As with all Sun Ra albums, however, there are really exciting items. The Realm Of Light­ning features the brilliant wordless vocal talents of Jenkins. As on the 1964 Solar Differentials he comes on like a plunger trombone but with a wistful humanity that is genuinely unique. His two contributions to this track sandwich a dense percussion sec­tion that is built up with Sun Ra’s inevitable concern for the relationship between the many different timbres available to him.

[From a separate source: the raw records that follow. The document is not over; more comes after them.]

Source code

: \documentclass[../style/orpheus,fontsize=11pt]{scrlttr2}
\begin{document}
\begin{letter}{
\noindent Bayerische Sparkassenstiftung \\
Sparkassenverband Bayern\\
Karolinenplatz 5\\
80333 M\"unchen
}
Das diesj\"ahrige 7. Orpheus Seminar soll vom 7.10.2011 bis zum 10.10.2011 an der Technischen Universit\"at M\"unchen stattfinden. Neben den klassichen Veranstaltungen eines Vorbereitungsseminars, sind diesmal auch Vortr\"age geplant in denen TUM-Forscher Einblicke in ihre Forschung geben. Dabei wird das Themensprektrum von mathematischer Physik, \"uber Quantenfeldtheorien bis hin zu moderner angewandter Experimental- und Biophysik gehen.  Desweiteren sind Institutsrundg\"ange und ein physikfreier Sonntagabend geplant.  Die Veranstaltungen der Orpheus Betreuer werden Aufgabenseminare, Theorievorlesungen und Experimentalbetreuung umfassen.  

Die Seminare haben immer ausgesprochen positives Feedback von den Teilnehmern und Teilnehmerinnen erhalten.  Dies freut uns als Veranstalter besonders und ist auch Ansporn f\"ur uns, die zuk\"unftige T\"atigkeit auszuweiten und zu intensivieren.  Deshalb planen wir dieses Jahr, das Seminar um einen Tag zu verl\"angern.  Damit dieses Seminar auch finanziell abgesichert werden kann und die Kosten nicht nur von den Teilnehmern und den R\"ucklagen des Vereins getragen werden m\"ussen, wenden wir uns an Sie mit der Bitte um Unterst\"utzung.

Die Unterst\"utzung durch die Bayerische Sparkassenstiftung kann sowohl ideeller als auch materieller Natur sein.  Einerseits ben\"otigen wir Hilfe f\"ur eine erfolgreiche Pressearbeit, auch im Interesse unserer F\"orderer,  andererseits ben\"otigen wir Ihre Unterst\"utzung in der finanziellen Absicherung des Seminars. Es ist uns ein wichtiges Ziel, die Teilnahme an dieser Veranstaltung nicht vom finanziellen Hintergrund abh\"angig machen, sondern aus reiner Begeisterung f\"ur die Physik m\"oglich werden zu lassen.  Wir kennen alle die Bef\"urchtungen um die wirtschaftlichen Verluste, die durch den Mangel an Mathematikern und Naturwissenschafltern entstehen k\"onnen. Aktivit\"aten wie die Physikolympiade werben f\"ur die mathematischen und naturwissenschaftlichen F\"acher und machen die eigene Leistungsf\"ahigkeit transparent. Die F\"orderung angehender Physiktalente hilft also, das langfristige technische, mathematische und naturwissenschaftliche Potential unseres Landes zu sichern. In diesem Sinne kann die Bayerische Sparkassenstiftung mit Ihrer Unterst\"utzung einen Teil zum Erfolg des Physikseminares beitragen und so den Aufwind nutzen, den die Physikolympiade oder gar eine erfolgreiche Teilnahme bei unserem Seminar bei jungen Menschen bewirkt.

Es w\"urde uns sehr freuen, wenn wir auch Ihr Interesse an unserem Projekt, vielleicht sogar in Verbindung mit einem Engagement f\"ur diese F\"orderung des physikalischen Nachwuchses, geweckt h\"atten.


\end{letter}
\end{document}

Spectrum is a gentle tone poem with a grainy high-register solo from, I suspect, Marshall Allen. Seen III is a showcase for the leader on both piano and Moog, while Legend is a typically intricate band effort. It opens with unaccom­panied brass counterpoint which leads to an all-in, during which the various horns swirl about in a tapestry of sound. The leader’s Moog plays a dominant role in the group part and this precipitates an incredibly fleet solo of real originality.

Ignoring the slightly aimless quality of Bugs Hunter and the corny vocal unison on The Satellites, this is another good Sun Ra album. We have come to expect the odd moments of musical exaggeration from Sun Ra as well as the intergalactic mumbo jumbo in the sleeve note. What sets him apart from most of his contemporary big band leaders is that his music is a truly personal statement as well as being constantly challenging. Despite the re­cord of unrequited rehearsal that the band once boasted, it seems to me that this remarkable man writes his themes first, then relates them to whatever sideman he thinks appropriate.

Discography
Spectrum; Realm Of Lightning; The Satellites Are Spinning (20¼ min) – Legend; Seen III, Took 4; They’ll Come Back; Adventures Of Bugs Hunter (23½ min)
Kwame Hadi (tpt); Ahk Tal Ebah (tpt/mellophone); AM Hassan (tbn); Charles Stevens (tbn); Marshall Allen (alt/ oboe/flt/picc); Danny Davis (alt/clt/flt); John Gilmore (ten/ perc); Danny Thompson (bari/flt); Pat Patrick (bari/fit): James Jacson (oboe/flt/ancient Egyptian infinity drum); Sun Ra (pno/Moog/space-master/clavinet); Ronnie Boykins (bs); Clifford Jarvis (perc); Lex Humphries (perc); Nimrod Hunt (hand dm); June Tyson (vcl); Art Jenkins (vcl). NY, 1970/71.